But the filing showed that military prosecutors would continue to rely extensively on hearsay evidence that might be barred in federal court. A memorandum describing the administration’s changes that was filed with the military judges said that such "hearsay admissibility remains much broader than in domestic courts" in the United States.
One of the senior administration officials said that although federal courts bar many kinds of hearsay evidence, "the hearsay rule is not one of those things that is rooted in American values."
Really? "the hearsay rule is not one of those things that is rooted in American values"? Really?
Far be it from ME to question an official from the Obama Administration. After all, the president was a constitutional law professor. And yet some crazy blogger calls foul.
So i googled "history hearsay rule", which brought me to a discussion of the 6th Amendment of the US constitution.

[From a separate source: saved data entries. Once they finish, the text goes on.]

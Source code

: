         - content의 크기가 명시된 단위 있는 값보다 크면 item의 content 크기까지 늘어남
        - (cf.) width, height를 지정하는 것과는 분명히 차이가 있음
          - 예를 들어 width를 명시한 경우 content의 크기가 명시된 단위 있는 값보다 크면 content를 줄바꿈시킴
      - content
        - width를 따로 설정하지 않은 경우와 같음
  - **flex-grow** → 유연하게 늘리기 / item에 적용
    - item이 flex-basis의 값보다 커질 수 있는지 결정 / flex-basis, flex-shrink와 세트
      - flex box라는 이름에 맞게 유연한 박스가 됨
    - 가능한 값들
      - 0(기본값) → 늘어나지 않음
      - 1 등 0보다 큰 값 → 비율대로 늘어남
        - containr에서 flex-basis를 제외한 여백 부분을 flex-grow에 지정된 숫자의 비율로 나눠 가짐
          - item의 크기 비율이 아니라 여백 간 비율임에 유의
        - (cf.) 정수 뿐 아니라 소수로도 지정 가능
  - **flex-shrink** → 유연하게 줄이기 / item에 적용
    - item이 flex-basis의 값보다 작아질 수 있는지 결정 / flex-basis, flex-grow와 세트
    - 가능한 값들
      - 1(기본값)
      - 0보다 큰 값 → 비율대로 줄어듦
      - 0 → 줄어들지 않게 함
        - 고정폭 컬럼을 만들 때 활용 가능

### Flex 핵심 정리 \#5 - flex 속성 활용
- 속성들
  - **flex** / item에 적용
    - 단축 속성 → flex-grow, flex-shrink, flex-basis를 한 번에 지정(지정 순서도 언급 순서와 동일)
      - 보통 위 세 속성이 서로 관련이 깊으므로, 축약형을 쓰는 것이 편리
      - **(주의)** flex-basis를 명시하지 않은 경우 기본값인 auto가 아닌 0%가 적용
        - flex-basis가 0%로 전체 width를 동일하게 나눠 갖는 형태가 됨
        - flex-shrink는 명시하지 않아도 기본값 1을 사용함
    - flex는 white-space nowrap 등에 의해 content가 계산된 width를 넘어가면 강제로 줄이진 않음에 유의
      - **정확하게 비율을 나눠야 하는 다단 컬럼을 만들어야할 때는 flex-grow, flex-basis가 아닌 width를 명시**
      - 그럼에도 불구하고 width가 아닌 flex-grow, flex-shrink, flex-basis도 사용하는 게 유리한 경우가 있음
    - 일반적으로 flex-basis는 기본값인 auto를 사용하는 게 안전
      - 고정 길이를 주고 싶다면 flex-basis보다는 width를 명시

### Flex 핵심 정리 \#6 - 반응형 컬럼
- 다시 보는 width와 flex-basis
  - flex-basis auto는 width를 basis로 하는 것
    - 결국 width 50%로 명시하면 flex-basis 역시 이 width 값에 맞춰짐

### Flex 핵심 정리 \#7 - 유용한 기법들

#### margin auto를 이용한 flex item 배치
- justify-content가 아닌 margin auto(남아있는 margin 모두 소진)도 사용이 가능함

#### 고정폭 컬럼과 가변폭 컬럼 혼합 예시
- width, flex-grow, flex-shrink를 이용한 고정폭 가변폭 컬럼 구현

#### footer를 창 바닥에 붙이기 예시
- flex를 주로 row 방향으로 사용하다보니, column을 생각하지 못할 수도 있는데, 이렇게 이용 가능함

The Confrontation Clause of the Sixth Amendment to the United States Constitution provides that "in all criminal prosecutions, the accused shall enjoy the right…to be confronted with the witnesses against him."
The Confrontation Clause has its roots in both English common law, protecting the right of cross-examination, and Roman law, which guaranteed persons accused of a crime the right to look their accusers in the eye. According to Acts of the Apostles 25:16, the Roman governor Porcius Festus, discussing the proper treatment of his prisoner Paul, stated: "It is not the manner of the Romans to deliver any man up to die before the accused has met his accusers face-to-face, and has been given a chance to defend himself against the charges."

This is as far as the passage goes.